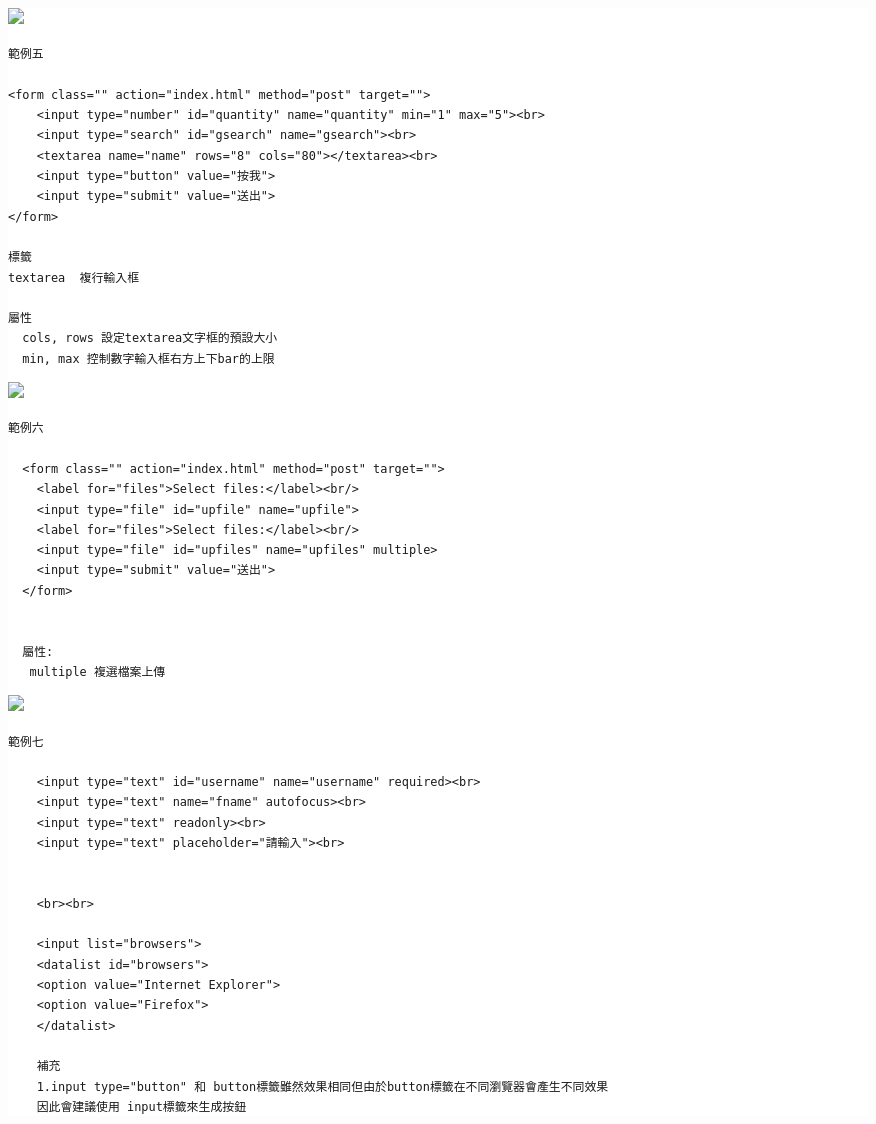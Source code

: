 ![](https://i.imgur.com/mRAQacf.png)


```
範例五

<form class="" action="index.html" method="post" target="">
    <input type="number" id="quantity" name="quantity" min="1" max="5"><br>
    <input type="search" id="gsearch" name="gsearch"><br>
    <textarea name="name" rows="8" cols="80"></textarea><br>
    <input type="button" value="按我">
    <input type="submit" value="送出">
</form>

標籤
textarea  複行輸入框

屬性
  cols, rows 設定textarea文字框的預設大小
  min, max 控制數字輸入框右方上下bar的上限

```

![](https://i.imgur.com/J4QLBFa.png)


```
範例六

  <form class="" action="index.html" method="post" target="">
    <label for="files">Select files:</label><br/>
    <input type="file" id="upfile" name="upfile">
    <label for="files">Select files:</label><br/>
    <input type="file" id="upfiles" name="upfiles" multiple>
    <input type="submit" value="送出">
  </form>
  
  
  屬性:
   multiple 複選檔案上傳

```

![](https://i.imgur.com/MTtRXWD.jpg)



```
範例七

    <input type="text" id="username" name="username" required><br>
    <input type="text" name="fname" autofocus><br>
    <input type="text" readonly><br>
    <input type="text" placeholder="請輸入"><br>

    
    <br><br>
    
    <input list="browsers">
    <datalist id="browsers">
    <option value="Internet Explorer">
    <option value="Firefox">
    </datalist>

    補充 
    1.input type="button" 和 button標籤雖然效果相同但由於button標籤在不同瀏覽器會產生不同效果
    因此會建議使用 input標籤來生成按鈕
```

⁂

Task to complete ->
Would you state how many lines in the listing above contain the word "class"? Reply with the number and no other words.

Completed task ->
2